İfade özgürlüğünün bir sınırı var mı? Elbette var! Demokrasi biraz da ötekinin de beriki kadar yaşama hakkı olduğunu kabul etme sanatıysa eğer; var! Bu sınır eylem ile ilgilidir. Burada da şekil yerini ikinci ögeye bırakır; içerik!
Kişi demokrasinin olduğu yerde kendini ifade edebildi. Sorun çıkmadı. Peki ne dedi? Şimdi orayı irdeleyelim. Ama şeklen, doğru olup olmadığına bakmadan.
Mesela “Bence sen yanlış yapıyorsun; böyle yapma” demiş olsun. Bu içerik seni rencide ediyor mu?
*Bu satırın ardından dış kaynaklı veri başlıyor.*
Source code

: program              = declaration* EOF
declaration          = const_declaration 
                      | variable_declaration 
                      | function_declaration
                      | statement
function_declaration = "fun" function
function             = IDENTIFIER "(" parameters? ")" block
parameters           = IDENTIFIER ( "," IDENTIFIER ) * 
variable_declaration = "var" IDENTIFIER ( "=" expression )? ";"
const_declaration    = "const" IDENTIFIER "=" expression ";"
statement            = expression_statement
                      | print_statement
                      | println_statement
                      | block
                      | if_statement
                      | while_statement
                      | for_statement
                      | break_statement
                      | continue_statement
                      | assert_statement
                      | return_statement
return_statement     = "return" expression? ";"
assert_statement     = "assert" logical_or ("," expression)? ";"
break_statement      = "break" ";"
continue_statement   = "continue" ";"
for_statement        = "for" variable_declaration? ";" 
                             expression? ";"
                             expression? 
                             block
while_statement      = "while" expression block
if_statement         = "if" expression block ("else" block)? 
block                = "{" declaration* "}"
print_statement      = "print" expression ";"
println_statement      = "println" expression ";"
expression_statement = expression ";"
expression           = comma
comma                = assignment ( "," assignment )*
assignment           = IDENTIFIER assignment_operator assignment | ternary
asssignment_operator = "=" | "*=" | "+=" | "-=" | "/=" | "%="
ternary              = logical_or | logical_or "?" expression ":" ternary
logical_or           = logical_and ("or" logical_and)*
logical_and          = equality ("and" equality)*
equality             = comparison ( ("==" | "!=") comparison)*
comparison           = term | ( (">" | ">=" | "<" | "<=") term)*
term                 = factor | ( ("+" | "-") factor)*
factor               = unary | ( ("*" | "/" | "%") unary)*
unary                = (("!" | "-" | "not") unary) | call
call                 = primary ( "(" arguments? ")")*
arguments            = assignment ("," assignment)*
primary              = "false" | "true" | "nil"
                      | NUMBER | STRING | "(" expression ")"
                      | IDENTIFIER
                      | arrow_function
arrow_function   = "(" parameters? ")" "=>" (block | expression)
Kendini aşağılanmış hissediyor musun? Senin şahsına bir hakaret veya tehdit var mı? Yok!
O zaman bu ifade özgürlüğünün, ötekinin düşüncelerini kamu ile paylaşmasının bir örneğidir. O kadar. (Dikkat! İçeriğin doğru ya da yanlış olması gerekmiyor! Yani sen yanlışsın dediğinde bunu diyenin haklı veya haksız olmasının bu aşamada hiçbir değeri yok).
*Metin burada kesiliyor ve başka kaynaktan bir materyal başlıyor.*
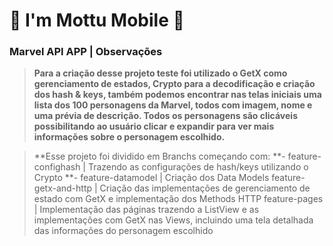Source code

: 
# 🛵 I'm Mottu Mobile 🛵

### Marvel API APP | Observações

> **Para a criação desse projeto teste foi utilizado o GetX como gerenciamento de estados, Crypto para a decodificação e criação dos hash & keys, também podemos encontrar nas telas iniciais uma lista dos 100 personagens da Marvel, todos com imagem, nome e uma prévia de descrição. Todos os personagens são clicáveis possibilitando ao usuário clicar e expandir para ver mais informações sobre o personagem escolhido.**

> **Esse projeto foi dividido em Branchs começando com:
> **- feature-confighash | Trazendo as configurações de hash/keys utilizando o Crypto
> **- feature-datamodel | Criação dos Data Models
feature-getx-and-http | Criação das implementações de gerenciamento de estado com GetX e implementação dos Methods HTTP
feature-pages | Implementação das páginas trazendo a ListView e as implementações com GetX nas Views, incluindo uma tela detalhada das informações do personagem escolhido

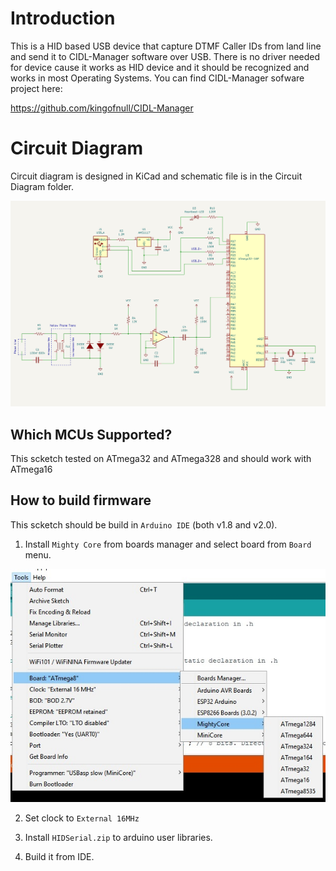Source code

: # Introduction
This is a HID based USB device that capture DTMF Caller IDs from land line and send it to CIDL-Manager software over USB. There is no driver needed for device cause it works as HID device and it should be recognized and works in most Operating Systems. You can find CIDL-Manager sofware project here:

https://github.com/kingofnull/CIDL-Manager

# Circuit Diagram
Circuit diagram is designed in KiCad and schematic file is in the Circuit Diagram folder.

![Circuit Diagram](images/schematic.jpg) 

## Which MCUs Supported?

This scketch tested on ATmega32 and ATmega328 and should work with ATmega16

## How to build firmware
This scketch should be build in `Arduino IDE` (both v1.8 and v2.0).

1. Install `Mighty Core` from boards manager and select board from `Board` menu.

![bord select image](images/select-board.jpg)

2. Set clock to `External 16MHz` 

3. Install `HIDSerial.zip` to arduino user libraries.

4. Build it from IDE.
Mesela “Akıllı ol, böyle yapma yoksa seni öldürürüm” demiş olsun. Yukarıdaki soruları tekrar soralım: Bu içerik seni rencide ediyor mu? Kendini aşağılanmış hissediyor musun? Bir tehdit ya da hakaret var mı? Evet! Açıkça ölüm tehdidi var.
O zaman bu ifade özgürlüğü sınırları içinde ele alınamaz. Bunun adı nefret söylemidir (Dikkat! Burada da öldürme eyleminin gerçekleşip gerçekleşmemesinin bir anlamı yok. Çünkü daha hala “söylem” düzeyindeyiz).
Bin yüz küsür kişi ifade özgürlüğü hakkını kullanarak kendini ifade etti. Hem de ulus olarak çok hassas olduğumuz bir konunun en hassas anında. Şekil şartını yerine getirdi; içerik olarak da herhangi bir nefret söylemine giden tehdit vb lafzını kullanmadı. Yani aslında düşünce özgürlüğü, ifade özgürlüğü, nefret söylemi-nefret eylemi gibi konularda pek başarılı bir tablosu olmayan, bu olguları birbirine karıştırmasıyla ünlenmiş, moral olarak da canının en sıkkın olduğu bir anda Türk toplumunu ajite edercesine.
Belki de amaç zaten böyle bir ajitasyon yaratmak ve asabi kamu yönetimini ulusal ve uluslararası arenada zor hatta hatalı duruma, amiyane tabirle, ofsayta düşürmekti. Görüldüğü kadarıyla bariz bir şekilde ofsayta düştük.
Denilecek ki “Yahu kardeşim bu beyanın içindeki yanlı tümcelerin, yalanın, yanlışın tabloda hiç mi yeri yok?” Artık öğrenmemiz gerekiyor ki; buraya kadar “yok”. Doğru da olsa yanlış da olsa yok. Neden? Çünkü doğruluk/yanlışlık ancak yukarıda ifade edilen merhaleler kazasız belasız atlatılabilirse gündeme gelebilecek bir olgu. Yani?
Yalan yanlış dahi olsa fikrini ifade edebiliyor musun? Fikrini ifade ettin diye başına bir şey gelmeyebiliyor mu? Kendini ifade ederken nefret söylemine başvurmaktan kaçındın mı?
Bunların hepsine de evet denilebiliyorsa, ancak bundan sonra, söylenen şeyin doğru olup olmadığını irdelemek gündeme gelebilir.
Ayrıca şöyle de düşünmek lazım. Zaten Türkiye bu tür durumlarda ofsayta düşmemeyi becerebilse, bu tür dilekçeler, açıklamalar da ya yapılmaz ya da yapılsa bile altında bin değil iki bin imza dahi olsa ses getirmez! Ne paradoks değil mi?
Şöyle bir tablo düşünün: Adam iki metre ofsayt. Karşı takımın seyircileri ofsayt diye bağırıyor. Ofsayta düşmüş futbolcu belki de sinirleri germek için hiç oralı değil, herkes durduğu halde oyuna devam edip, şutu çekiyor ve topu ağlara gönderiyor.
Bir sonraki sahnede bakıyoruz ki rakip takım oyuncuları ofsayta düşmüş oyuncuyu saha içinde kovalıyor. Böyle bir sahne tarihe nasıl geçerdi? Ofsayt oldu diye mi? Ofsayta düşen oyuncuyu saha içinde kovaladılar diye mi?
Not: Merak edenler için toleransla ilgili diğer ünlü söz Helen Keller’a ait : “Eğitimde gelinebilecek en üst düzey, toleranstır”.